REQUIREMENT:
If a line in the records below contains "have", copy that line.

(Document images with source code)
::::
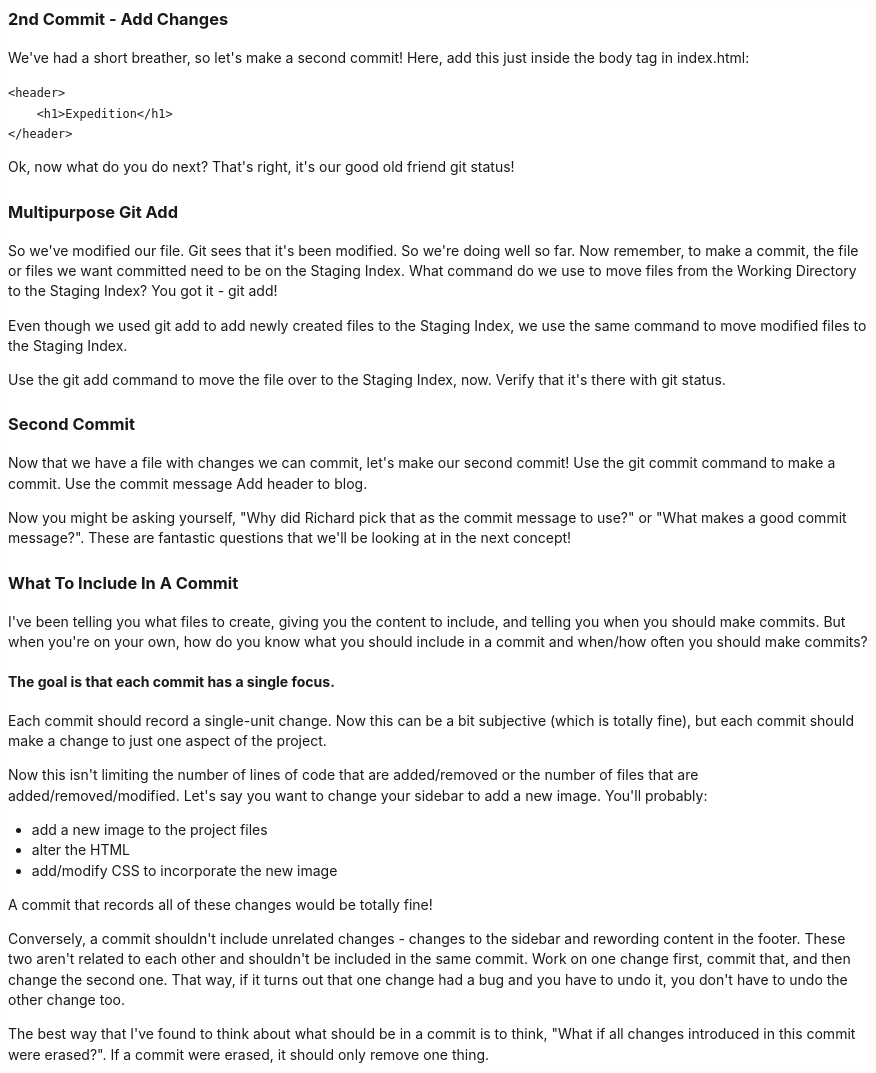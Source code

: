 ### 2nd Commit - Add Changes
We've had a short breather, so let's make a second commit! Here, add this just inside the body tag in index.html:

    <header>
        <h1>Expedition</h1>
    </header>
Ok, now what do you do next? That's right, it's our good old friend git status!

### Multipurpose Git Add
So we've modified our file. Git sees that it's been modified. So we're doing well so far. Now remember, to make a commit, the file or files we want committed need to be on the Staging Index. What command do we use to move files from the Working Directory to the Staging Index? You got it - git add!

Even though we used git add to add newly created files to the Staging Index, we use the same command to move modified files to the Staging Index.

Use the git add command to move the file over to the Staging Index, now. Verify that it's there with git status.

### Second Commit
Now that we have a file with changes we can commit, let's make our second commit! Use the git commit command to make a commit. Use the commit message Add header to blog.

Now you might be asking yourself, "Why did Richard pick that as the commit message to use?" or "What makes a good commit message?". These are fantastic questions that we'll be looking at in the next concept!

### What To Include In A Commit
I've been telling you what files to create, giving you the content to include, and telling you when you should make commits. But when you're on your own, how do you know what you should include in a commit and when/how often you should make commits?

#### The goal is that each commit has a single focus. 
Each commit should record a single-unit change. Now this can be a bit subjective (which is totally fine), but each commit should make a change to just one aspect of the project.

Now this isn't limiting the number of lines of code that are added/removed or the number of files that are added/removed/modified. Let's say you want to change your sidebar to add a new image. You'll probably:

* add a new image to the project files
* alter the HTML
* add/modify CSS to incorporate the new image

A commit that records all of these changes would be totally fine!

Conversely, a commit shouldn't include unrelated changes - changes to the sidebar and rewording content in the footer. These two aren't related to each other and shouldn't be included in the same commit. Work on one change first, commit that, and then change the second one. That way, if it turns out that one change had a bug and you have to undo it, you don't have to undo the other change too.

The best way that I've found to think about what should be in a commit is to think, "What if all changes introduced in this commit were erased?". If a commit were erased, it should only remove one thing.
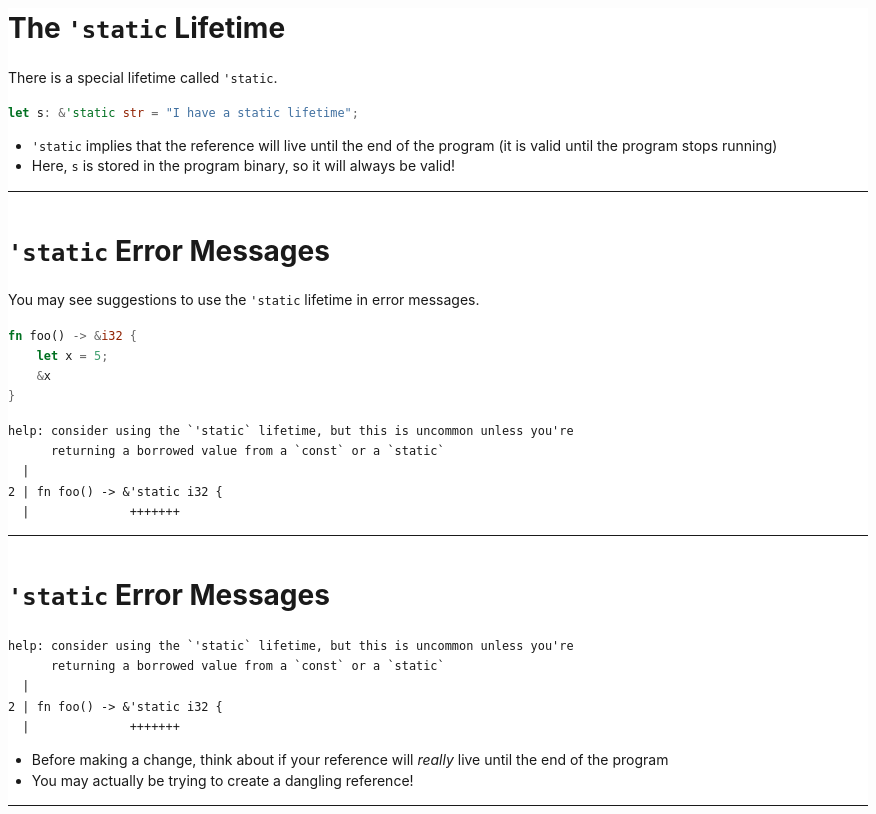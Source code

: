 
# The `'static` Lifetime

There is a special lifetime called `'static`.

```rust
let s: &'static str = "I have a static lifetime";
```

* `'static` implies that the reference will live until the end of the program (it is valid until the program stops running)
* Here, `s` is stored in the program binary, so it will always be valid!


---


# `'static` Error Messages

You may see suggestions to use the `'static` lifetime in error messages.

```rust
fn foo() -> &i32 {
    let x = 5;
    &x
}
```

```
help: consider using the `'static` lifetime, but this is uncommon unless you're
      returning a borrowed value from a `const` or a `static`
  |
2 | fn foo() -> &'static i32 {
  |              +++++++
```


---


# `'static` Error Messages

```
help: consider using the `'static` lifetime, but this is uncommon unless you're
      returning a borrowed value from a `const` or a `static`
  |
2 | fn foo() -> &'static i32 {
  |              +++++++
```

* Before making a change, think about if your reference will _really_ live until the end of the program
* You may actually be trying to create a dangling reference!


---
::::
ANSWER BELOW:
Now that we have a file with changes we can commit, let's make our second commit! Use the git commit command to make a commit. Use the commit message Add header to blog.
Conversely, a commit shouldn't include unrelated changes - changes to the sidebar and rewording content in the footer. These two aren't related to each other and shouldn't be included in the same commit. Work on one change first, commit that, and then change the second one. That way, if it turns out that one change had a bug and you have to undo it, you don't have to undo the other change too.
let s: &'static str = "I have a static lifetime";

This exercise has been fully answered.